Introduction: Articular cartilage (AC) is an avascular tissue with precise polarity and organization. The three distinct zones are: surface, middle and deep. The production and accumulation of the superficial zone protein (SZP), also known as lubricin, by the surface zone is a characteristic feature of AC. To date, there is a wealth of evidence showing differentiation of AC from mesenchymal stem cells. Most studies that described chondrogenic differentiation did not focus on AC with characteristic surface marker SZP/lubricin. The present investigation was initiated to determine the induction of SZP/lubricin in skeletal muscle-derived mesenchymal stem/progenitor cells (MDMSCs) by transforming growth factor-β1 (TGF-β1) and bone morphogenetic protein-7 (BMP-7).Methods: MDMSCs were cultured as a monolayer at a density of 1 × 10 5cells/well in 12-well tissue culture plates. Cell cultures were treated for 3, 7 and 10 days with TGF-β1 and BMP-7. The medium was analyzed for SZP. The cells were used to isolate RNA for RT-PCR assays for SZP expression.Results: The SZP/lubricin increased in a time-dependent manner on Days 3, 7 and 10 in the medium. As early as Day 3, there was a three-fold increase in response to 3 ng/ml of TGF-β1 and 300 ng/ml of BMP-7. This was confirmed by immunochemical localization of SZP as early as Day 3 after treatment with TGF-β1. The expression of SZP mRNA was enhanced by TGF-β1.Conclusions: The present investigation demonstrated the efficient and reproducible induction of SZP/lubricin accumulation by TGF-β1 and BMP-7 in skeletal MDMSCs. Optimization of the experimental conditions may permit the utility of MDMSCs in generating surface zone-like cells with phenotypic markers of AC and, therefore, constitute a promising cell source for tissue engineering approaches of superficial zone cartilage.

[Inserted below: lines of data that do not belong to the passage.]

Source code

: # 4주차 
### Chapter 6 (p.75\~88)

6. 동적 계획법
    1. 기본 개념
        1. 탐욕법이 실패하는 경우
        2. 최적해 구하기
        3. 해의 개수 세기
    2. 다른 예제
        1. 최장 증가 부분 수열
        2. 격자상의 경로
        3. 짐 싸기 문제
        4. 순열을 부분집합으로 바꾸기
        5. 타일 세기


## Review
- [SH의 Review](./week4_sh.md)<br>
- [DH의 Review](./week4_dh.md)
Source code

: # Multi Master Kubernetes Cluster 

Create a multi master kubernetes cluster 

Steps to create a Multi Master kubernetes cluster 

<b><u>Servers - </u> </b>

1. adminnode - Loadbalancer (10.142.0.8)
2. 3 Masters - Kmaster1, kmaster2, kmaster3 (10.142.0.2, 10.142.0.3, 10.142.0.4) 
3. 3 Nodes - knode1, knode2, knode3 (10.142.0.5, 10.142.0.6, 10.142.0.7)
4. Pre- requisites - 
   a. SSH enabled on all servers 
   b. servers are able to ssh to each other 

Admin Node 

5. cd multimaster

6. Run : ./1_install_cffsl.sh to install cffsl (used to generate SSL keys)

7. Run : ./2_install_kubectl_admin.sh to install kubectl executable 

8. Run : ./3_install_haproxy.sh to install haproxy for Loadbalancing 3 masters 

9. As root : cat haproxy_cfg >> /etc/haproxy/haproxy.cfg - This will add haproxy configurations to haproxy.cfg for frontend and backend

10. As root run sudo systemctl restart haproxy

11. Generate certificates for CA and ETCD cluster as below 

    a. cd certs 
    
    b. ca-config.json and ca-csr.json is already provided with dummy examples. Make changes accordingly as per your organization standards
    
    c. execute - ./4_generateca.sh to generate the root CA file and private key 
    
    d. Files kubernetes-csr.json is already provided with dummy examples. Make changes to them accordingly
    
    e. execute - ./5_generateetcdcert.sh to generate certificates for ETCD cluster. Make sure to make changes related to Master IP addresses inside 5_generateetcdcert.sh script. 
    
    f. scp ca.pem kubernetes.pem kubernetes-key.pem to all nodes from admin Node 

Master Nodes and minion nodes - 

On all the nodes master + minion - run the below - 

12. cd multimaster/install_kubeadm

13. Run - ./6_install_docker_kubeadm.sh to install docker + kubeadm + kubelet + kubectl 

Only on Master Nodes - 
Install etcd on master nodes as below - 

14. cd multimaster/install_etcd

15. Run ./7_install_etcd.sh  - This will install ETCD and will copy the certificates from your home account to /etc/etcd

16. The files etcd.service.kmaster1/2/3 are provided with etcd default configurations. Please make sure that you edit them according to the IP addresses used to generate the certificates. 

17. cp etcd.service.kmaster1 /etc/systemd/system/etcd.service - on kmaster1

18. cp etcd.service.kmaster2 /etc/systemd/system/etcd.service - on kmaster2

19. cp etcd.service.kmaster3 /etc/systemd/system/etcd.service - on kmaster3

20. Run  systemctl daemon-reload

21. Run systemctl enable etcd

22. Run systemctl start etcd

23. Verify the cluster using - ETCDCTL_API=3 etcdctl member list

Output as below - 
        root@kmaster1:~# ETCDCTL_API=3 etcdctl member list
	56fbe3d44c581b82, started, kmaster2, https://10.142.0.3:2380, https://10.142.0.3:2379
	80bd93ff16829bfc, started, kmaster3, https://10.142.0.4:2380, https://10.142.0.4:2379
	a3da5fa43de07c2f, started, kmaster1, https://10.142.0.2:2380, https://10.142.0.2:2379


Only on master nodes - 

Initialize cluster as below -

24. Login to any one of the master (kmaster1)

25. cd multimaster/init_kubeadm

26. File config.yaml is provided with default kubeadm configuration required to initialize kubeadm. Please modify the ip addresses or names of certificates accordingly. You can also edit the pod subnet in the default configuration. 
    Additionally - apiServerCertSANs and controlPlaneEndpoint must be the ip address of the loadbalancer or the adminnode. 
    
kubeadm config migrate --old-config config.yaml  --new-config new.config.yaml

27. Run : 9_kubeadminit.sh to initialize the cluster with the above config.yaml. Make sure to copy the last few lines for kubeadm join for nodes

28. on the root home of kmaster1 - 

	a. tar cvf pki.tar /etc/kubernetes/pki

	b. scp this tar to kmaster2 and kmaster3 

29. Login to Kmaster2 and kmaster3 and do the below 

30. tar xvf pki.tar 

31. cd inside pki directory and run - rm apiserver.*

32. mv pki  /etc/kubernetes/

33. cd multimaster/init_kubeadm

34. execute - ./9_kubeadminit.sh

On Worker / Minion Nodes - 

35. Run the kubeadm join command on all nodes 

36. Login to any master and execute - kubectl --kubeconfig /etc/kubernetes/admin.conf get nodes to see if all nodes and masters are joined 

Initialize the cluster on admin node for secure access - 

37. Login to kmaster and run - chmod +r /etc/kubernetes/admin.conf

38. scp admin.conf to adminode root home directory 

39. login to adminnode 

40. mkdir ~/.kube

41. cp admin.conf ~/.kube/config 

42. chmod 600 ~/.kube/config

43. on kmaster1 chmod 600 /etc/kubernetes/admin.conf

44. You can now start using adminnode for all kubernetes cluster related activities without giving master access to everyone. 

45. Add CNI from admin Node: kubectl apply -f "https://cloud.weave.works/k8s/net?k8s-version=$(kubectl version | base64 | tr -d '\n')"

机译:简介:关节软骨(AC)是具有精确极性和组织的无血管组织。三个不同的区域是:表面,中间和深处。表层区域的表层蛋白(SZP)的产生和积累是AC的特征性特征。迄今为止,有大量证据表明AC从间充质干细胞中分化出来。大部分描述软骨形成分化的研究都没有集中在具有特征性表面标志物SZP / lubricin的AC上。本研究旨在通过转化生长因子β1(TGF-β1)和骨形态发生蛋白7(BMP-7)来确定SZP / lubricin在骨骼肌源性间充质干/祖细胞(MDMSCs)中的诱导作用。 :将MDMSC以1×10 5细胞/孔的密度单层培养在12孔组织培养板中。用TGF-β1和BMP-7处理细胞培养物3、7和10天。分析该培养基的SZP。结果:在培养基中的第3、7和10天,SZP / lubricin以时间依赖性方式增加。早在第3天,对3 ng / ml的TGF-β1和300 ng / ml的BMP-7的响应增加了三倍。最早在TGF-β1治疗后第3天通过SZP的免疫化学定位证实了这一点。结论:TGF-β1和BMP-7可有效,可重复地诱导骨骼肌MDMSCs中SZP / lubricin的积累。实验条件的优化可以允许MDMSCs用于生成具有AC表型标记的表面区域样细胞,因此,构成了表层软骨组织工程方法的有希望的细胞来源。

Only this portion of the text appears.